The problem:
Your task is to output every record exactly as it is given.

"""

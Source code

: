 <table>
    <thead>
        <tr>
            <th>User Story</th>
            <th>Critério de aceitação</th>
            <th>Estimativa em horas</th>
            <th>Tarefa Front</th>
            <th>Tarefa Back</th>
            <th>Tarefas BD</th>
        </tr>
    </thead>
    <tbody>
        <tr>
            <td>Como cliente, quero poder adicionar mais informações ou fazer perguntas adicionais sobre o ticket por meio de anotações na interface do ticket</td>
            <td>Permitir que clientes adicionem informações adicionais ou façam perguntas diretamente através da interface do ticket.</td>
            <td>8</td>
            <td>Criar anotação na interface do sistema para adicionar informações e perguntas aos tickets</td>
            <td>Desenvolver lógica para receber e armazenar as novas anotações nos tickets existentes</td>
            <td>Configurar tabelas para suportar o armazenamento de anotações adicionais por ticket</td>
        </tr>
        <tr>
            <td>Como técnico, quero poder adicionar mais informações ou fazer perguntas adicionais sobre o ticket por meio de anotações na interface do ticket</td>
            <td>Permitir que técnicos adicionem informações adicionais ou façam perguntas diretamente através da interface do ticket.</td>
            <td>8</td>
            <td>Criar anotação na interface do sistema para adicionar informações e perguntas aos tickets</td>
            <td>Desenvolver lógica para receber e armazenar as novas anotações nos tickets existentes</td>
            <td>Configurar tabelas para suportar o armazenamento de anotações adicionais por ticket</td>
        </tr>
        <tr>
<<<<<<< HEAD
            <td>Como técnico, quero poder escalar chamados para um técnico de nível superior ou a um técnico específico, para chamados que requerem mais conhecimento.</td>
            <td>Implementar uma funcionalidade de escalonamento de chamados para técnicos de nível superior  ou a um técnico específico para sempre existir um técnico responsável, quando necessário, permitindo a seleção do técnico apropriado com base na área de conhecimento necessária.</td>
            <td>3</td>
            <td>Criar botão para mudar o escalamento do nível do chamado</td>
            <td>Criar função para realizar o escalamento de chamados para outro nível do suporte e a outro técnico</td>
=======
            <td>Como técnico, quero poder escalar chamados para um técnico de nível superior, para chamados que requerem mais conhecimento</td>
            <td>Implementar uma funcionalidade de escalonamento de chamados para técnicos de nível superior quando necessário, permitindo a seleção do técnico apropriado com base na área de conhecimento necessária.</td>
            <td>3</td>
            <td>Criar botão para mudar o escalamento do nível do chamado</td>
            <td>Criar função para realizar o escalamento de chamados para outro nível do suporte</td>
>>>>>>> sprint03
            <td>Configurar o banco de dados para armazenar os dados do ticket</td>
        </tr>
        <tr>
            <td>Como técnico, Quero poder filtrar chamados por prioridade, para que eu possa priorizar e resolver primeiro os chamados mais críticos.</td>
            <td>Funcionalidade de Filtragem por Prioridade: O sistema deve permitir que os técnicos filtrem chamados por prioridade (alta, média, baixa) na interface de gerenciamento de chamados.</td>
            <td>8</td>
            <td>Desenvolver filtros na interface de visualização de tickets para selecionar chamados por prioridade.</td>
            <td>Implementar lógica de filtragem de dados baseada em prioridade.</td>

"""

Answer area:
Source code

: <table>
    <thead>
        <tr>
            <th>User Story</th>
            <th>Critério de aceitação</th>
            <th>Estimativa em horas</th>
            <th>Tarefa Front</th>
            <th>Tarefa Back</th>
            <th>Tarefas BD</th>
        </tr>
    </thead>
    <tbody>
        <tr>
            <td>Como cliente, quero poder adicionar mais informações ou fazer perguntas adicionais sobre o ticket por meio de anotações na interface do ticket</td>
            <td>Permitir que clientes adicionem informações adicionais ou façam perguntas diretamente através da interface do ticket.</td>
            <td>8</td>
            <td>Criar anotação na interface do sistema para adicionar informações e perguntas aos tickets</td>
            <td>Desenvolver lógica para receber e armazenar as novas anotações nos tickets existentes</td>
            <td>Configurar tabelas para suportar o armazenamento de anotações adicionais por ticket</td>
        </tr>
        <tr>
            <td>Como técnico, quero poder adicionar mais informações ou fazer perguntas adicionais sobre o ticket por meio de anotações na interface do ticket</td>
            <td>Permitir que técnicos adicionem informações adicionais ou façam perguntas diretamente através da interface do ticket.</td>
            <td>8</td>
            <td>Criar anotação na interface do sistema para adicionar informações e perguntas aos tickets</td>
            <td>Desenvolver lógica para receber e armazenar as novas anotações nos tickets existentes</td>
            <td>Configurar tabelas para suportar o armazenamento de anotações adicionais por ticket</td>
        </tr>
        <tr>
<<<<<<< HEAD
            <td>Como técnico, quero poder escalar chamados para um técnico de nível superior ou a um técnico específico, para chamados que requerem mais conhecimento.</td>
            <td>Implementar uma funcionalidade de escalonamento de chamados para técnicos de nível superior  ou a um técnico específico para sempre existir um técnico responsável, quando necessário, permitindo a seleção do técnico apropriado com base na área de conhecimento necessária.</td>
            <td>3</td>
            <td>Criar botão para mudar o escalamento do nível do chamado</td>
            <td>Criar função para realizar o escalamento de chamados para outro nível do suporte e a outro técnico</td>
=======
            <td>Como técnico, quero poder escalar chamados para um técnico de nível superior, para chamados que requerem mais conhecimento</td>
            <td>Implementar uma funcionalidade de escalonamento de chamados para técnicos de nível superior quando necessário, permitindo a seleção do técnico apropriado com base na área de conhecimento necessária.</td>
            <td>3</td>
            <td>Criar botão para mudar o escalamento do nível do chamado</td>
            <td>Criar função para realizar o escalamento de chamados para outro nível do suporte</td>
>>>>>>> sprint03
            <td>Configurar o banco de dados para armazenar os dados do ticket</td>
        </tr>
        <tr>
            <td>Como técnico, Quero poder filtrar chamados por prioridade, para que eu possa priorizar e resolver primeiro os chamados mais críticos.</td>
            <td>Funcionalidade de Filtragem por Prioridade: O sistema deve permitir que os técnicos filtrem chamados por prioridade (alta, média, baixa) na interface de gerenciamento de chamados.</td>
            <td>8</td>
            <td>Desenvolver filtros na interface de visualização de tickets para selecionar chamados por prioridade.</td>
            <td>Implementar lógica de filtragem de dados baseada em prioridade.</td>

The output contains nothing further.